### Required work:
Gather all lines with "bagian" from the records.

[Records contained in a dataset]
-------

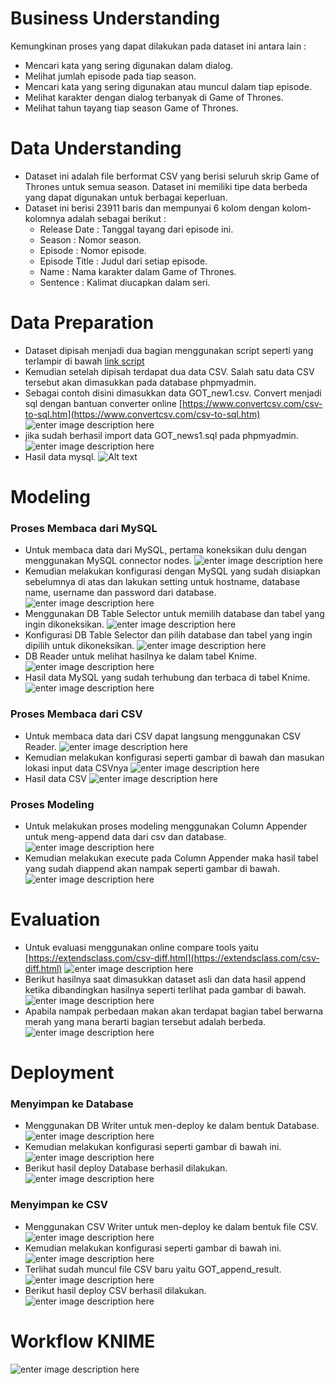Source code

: # Business Understanding
Kemungkinan proses yang dapat dilakukan pada dataset ini antara lain :
 - Mencari kata yang sering digunakan dalam dialog.
 - Melihat jumlah episode pada tiap season.
 - Mencari kata yang sering digunakan atau muncul dalam tiap episode.
 - Melihat karakter dengan dialog terbanyak di Game of Thrones.
 - Melihat tahun tayang tiap season Game of Thrones.
# Data Understanding
 - Dataset ini adalah file berformat CSV yang berisi seluruh skrip Game of Thrones untuk semua season. Dataset ini memiliki tipe data berbeda yang dapat digunakan untuk berbagai keperluan.    
 -  Dataset ini berisi 23911 baris dan mempunyai 6 kolom dengan kolom-kolomnya adalah sebagai berikut :
    - Release Date : Tanggal tayang dari episode ini.
    - Season : Nomor season.
    - Episode : Nomor episode.
    - Episode Title : Judul dari setiap episode.
    - Name : Nama karakter dalam Game of Thrones.
    - Sentence : Kalimat diucapkan dalam seri.
# Data Preparation
- Dataset dipisah menjadi dua bagian menggunakan script seperti yang terlampir di bawah
[link script](https://github.com/bimaramadhan/bigdata-its-2020/blob/tugas1/tugas1/split_data.ipynb)
- Kemudian setelah dipisah terdapat dua data CSV. Salah satu data CSV tersebut akan dimasukkan pada database phpmyadmin.
- Sebagai contoh disini dimasukkan data GOT_new1.csv. Convert menjadi sql dengan bantuan converter online [https://www.convertcsv.com/csv-to-sql.htm](https://www.convertcsv.com/csv-to-sql.htm) 
![enter image description here](https://github.com/bimaramadhan/bigdata-its-2020/blob/tugas1/tugas1/gambar/convert-csv-to-sql.PNG?raw=true)
- jika sudah berhasil import data GOT_news1.sql pada phpmyadmin.
![enter image description here](https://github.com/bimaramadhan/bigdata-its-2020/blob/tugas1/tugas1/gambar/import-sql.PNG?raw=true)
- Hasil data mysql.
![Alt text](https://github.com/bimaramadhan/bigdata-its-2020/blob/tugas1/tugas1/gambar/tabel-sql.PNG?raw=true)

# Modeling
### Proses Membaca dari MySQL
- Untuk membaca data dari MySQL, pertama koneksikan dulu dengan menggunakan MySQL connector nodes. 
![enter image description here](https://github.com/bimaramadhan/bigdata-its-2020/blob/tugas1/tugas1/gambar/mysql-connector.PNG?raw=true)
- Kemudian melakukan konfigurasi dengan MySQL yang sudah disiapkan sebelumnya di atas dan lakukan setting untuk hostname, database name, username dan password dari database.
![enter image description here](https://github.com/bimaramadhan/bigdata-its-2020/blob/tugas1/tugas1/gambar/konfigurasi-sql-connector.PNG?raw=true)
- Menggunakan DB Table Selector untuk memilih database dan tabel yang ingin dikoneksikan.
![enter image description here](https://github.com/bimaramadhan/bigdata-its-2020/blob/tugas1/tugas1/gambar/db-table-selector.PNG?raw=true)
- Konfigurasi DB Table Selector dan pilih database dan tabel yang ingin dipilih untuk dikoneksikan.
![enter image description here](https://github.com/bimaramadhan/bigdata-its-2020/blob/tugas1/tugas1/gambar/konfigurasi-sql-selector.PNG?raw=true)
- DB Reader untuk melihat hasilnya ke dalam tabel Knime.
![enter image description here](https://github.com/bimaramadhan/bigdata-its-2020/blob/tugas1/tugas1/gambar/db-reader.PNG?raw=true)
- Hasil data MySQL yang sudah terhubung dan terbaca di tabel Knime.
![enter image description here](https://github.com/bimaramadhan/bigdata-its-2020/blob/tugas1/tugas1/gambar/db-reader-sql.PNG?raw=true)
### Proses Membaca dari CSV
- Untuk membaca data dari CSV dapat langsung menggunakan CSV Reader.
![enter image description here](https://github.com/bimaramadhan/bigdata-its-2020/blob/tugas1/tugas1/gambar/csv-reader.PNG?raw=true)
- Kemudian melakukan konfigurasi seperti gambar di bawah dan masukan lokasi input data CSVnya
![enter image description here](https://github.com/bimaramadhan/bigdata-its-2020/blob/tugas1/tugas1/gambar/konfigurasi-csv-reader.PNG?raw=true)
- Hasil data CSV
![enter image description here](https://github.com/bimaramadhan/bigdata-its-2020/blob/tugas1/tugas1/gambar/csv-reader-knime.PNG?raw=true) 

### Proses Modeling
 - Untuk melakukan proses modeling menggunakan Column Appender untuk meng-append data dari csv dan database.
![enter image description here](https://github.com/bimaramadhan/bigdata-its-2020/blob/tugas1/tugas1/gambar/column-appender.PNG?raw=true)
 - Kemudian melakukan execute pada Column Appender maka hasil tabel yang sudah diappend akan nampak seperti gambar di bawah.
![enter image description here](https://github.com/bimaramadhan/bigdata-its-2020/blob/tugas1/tugas1/gambar/hasil-append.PNG?raw=true)
# Evaluation
- Untuk evaluasi menggunakan online compare tools yaitu [https://extendsclass.com/csv-diff.html](https://extendsclass.com/csv-diff.html)
![enter image description here](https://github.com/bimaramadhan/bigdata-its-2020/blob/tugas1/tugas1/gambar/tampilan-csv-compare.PNG?raw=true)
- Berikut hasilnya saat dimasukkan dataset asli dan data hasil append ketika dibandingkan hasilnya seperti terlihat pada gambar di bawah.
![enter image description here](https://github.com/bimaramadhan/bigdata-its-2020/blob/tugas1/tugas1/gambar/csv-comparison.PNG?raw=true)
- Apabila nampak perbedaan makan akan terdapat bagian tabel berwarna merah yang mana berarti bagian tersebut adalah berbeda.
![enter image description here](https://github.com/bimaramadhan/bigdata-its-2020/blob/tugas1/tugas1/gambar/contoh-compare-salah.PNG?raw=true)
# Deployment
### Menyimpan ke Database
 - Menggunakan DB Writer untuk men-deploy ke dalam bentuk Database.
![enter image description here](https://github.com/bimaramadhan/bigdata-its-2020/blob/tugas1/tugas1/gambar/db-writer.PNG?raw=true)
 - Kemudian melakukan konfigurasi seperti gambar di bawah ini.
 ![enter image description here](https://github.com/bimaramadhan/bigdata-its-2020/blob/tugas1/tugas1/gambar/konfigurasi-db-writer.PNG?raw=true)
 - Berikut hasil deploy Database berhasil dilakukan.
![enter image description here](https://github.com/bimaramadhan/bigdata-its-2020/blob/tugas1/tugas1/gambar/hasil-db-writer.PNG?raw=true)
### Menyimpan ke CSV
 - Menggunakan CSV Writer untuk men-deploy ke dalam bentuk file CSV.
 ![enter image description here](https://github.com/bimaramadhan/bigdata-its-2020/blob/tugas1/tugas1/gambar/csv-writer.PNG?raw=true)
 - Kemudian melakukan konfigurasi seperti gambar di bawah ini.
 ![enter image description here](https://github.com/bimaramadhan/bigdata-its-2020/blob/tugas1/tugas1/gambar/konfigurasi-csv-writer.PNG?raw=true)
 - Terlihat sudah muncul file CSV baru yaitu GOT_append_result.
![enter image description here](https://github.com/bimaramadhan/bigdata-its-2020/blob/tugas1/tugas1/gambar/csv-writer-file.PNG?raw=true)
- Berikut hasil deploy CSV berhasil dilakukan. 
![enter image description here](https://github.com/bimaramadhan/bigdata-its-2020/blob/tugas1/tugas1/gambar/hasil-csv-writer.PNG?raw=true)
# Workflow KNIME
![enter image description here](https://github.com/bimaramadhan/bigdata-its-2020/blob/tugas1/tugas1/gambar/workflow-knime.PNG?raw=true)
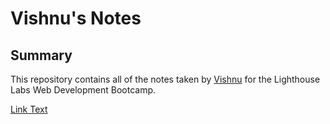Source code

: # Vishnu's Notes

## Summary

This repository contains all of the notes taken by [Vishnu](https://github.com/vishnuchen) for the Lighthouse Labs Web Development Bootcamp.

[Link Text](URL)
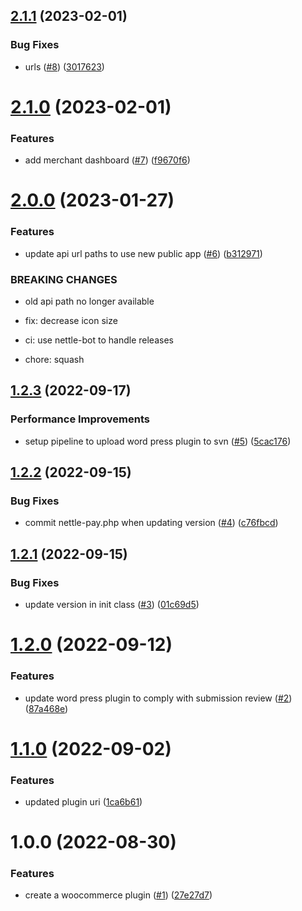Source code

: ## [2.1.1](https://github.com/Nettle-Labs/nettle-wordpress-plugin/compare/v2.1.0...v2.1.1) (2023-02-01)


### Bug Fixes

* urls ([#8](https://github.com/Nettle-Labs/nettle-wordpress-plugin/issues/8)) ([3017623](https://github.com/Nettle-Labs/nettle-wordpress-plugin/commit/301762392507ac1ad633cdb88f6c8cff3424f310))

# [2.1.0](https://github.com/Nettle-Labs/nettle-wordpress-plugin/compare/v2.0.0...v2.1.0) (2023-02-01)


### Features

* add merchant dashboard ([#7](https://github.com/Nettle-Labs/nettle-wordpress-plugin/issues/7)) ([f9670f6](https://github.com/Nettle-Labs/nettle-wordpress-plugin/commit/f9670f69ddd56bd453657df7a7ca7a49c136602b))

# [2.0.0](https://github.com/Nettle-Labs/nettle-wordpress-plugin/compare/v1.2.3...v2.0.0) (2023-01-27)


### Features

* update api url paths to use new public app ([#6](https://github.com/Nettle-Labs/nettle-wordpress-plugin/issues/6)) ([b312971](https://github.com/Nettle-Labs/nettle-wordpress-plugin/commit/b312971dab924cd6aee4f92649b637ba67b77960))


### BREAKING CHANGES

* old api path no longer available

* fix: decrease icon size

* ci: use nettle-bot to handle releases

* chore: squash

## [1.2.3](https://github.com/Nettle-Labs/nettle-wordpress-plugin/compare/v1.2.2...v1.2.3) (2022-09-17)


### Performance Improvements

* setup pipeline to upload word press plugin to svn ([#5](https://github.com/Nettle-Labs/nettle-wordpress-plugin/issues/5)) ([5cac176](https://github.com/Nettle-Labs/nettle-wordpress-plugin/commit/5cac1762b1492569aeefd12c2d659941095cc9e4))

## [1.2.2](https://github.com/Nettle-Labs/nettle-wordpress-plugin/compare/v1.2.1...v1.2.2) (2022-09-15)


### Bug Fixes

* commit nettle-pay.php when updating version ([#4](https://github.com/Nettle-Labs/nettle-wordpress-plugin/issues/4)) ([c76fbcd](https://github.com/Nettle-Labs/nettle-wordpress-plugin/commit/c76fbcd9c9df66f829b53d068e98294aedb35ceb))

## [1.2.1](https://github.com/Nettle-Labs/nettle-wordpress-plugin/compare/v1.2.0...v1.2.1) (2022-09-15)


### Bug Fixes

* update version in init class ([#3](https://github.com/Nettle-Labs/nettle-wordpress-plugin/issues/3)) ([01c69d5](https://github.com/Nettle-Labs/nettle-wordpress-plugin/commit/01c69d58a66ef81f7ac046d3650e53d5157e7a7b))

# [1.2.0](https://github.com/Nettle-Labs/nettle-wordpress-plugin/compare/v1.1.0...v1.2.0) (2022-09-12)


### Features

* update word press plugin to comply with submission review ([#2](https://github.com/Nettle-Labs/nettle-wordpress-plugin/issues/2)) ([87a468e](https://github.com/Nettle-Labs/nettle-wordpress-plugin/commit/87a468e51643f5754c7b2f813ab4f240a77da208))

# [1.1.0](https://github.com/Nettle-Labs/nettle-wordpress-plugin/compare/v1.0.0...v1.1.0) (2022-09-02)


### Features

* updated plugin uri ([1ca6b61](https://github.com/Nettle-Labs/nettle-wordpress-plugin/commit/1ca6b61582cd51cd2e2fffa638b59cfa1f008bbb))

# 1.0.0 (2022-08-30)


### Features

* create a woocommerce plugin ([#1](https://github.com/Nettle-Labs/nettle-wordpress-plugin/issues/1)) ([27e27d7](https://github.com/Nettle-Labs/nettle-wordpress-plugin/commit/27e27d7b61b841f1f4e53ac38abb721d983fc14b))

-------

### Written answer:
- Dataset dipisah menjadi dua bagian menggunakan script seperti yang terlampir di bawah
- Apabila nampak perbedaan makan akan terdapat bagian tabel berwarna merah yang mana berarti bagian tersebut adalah berbeda.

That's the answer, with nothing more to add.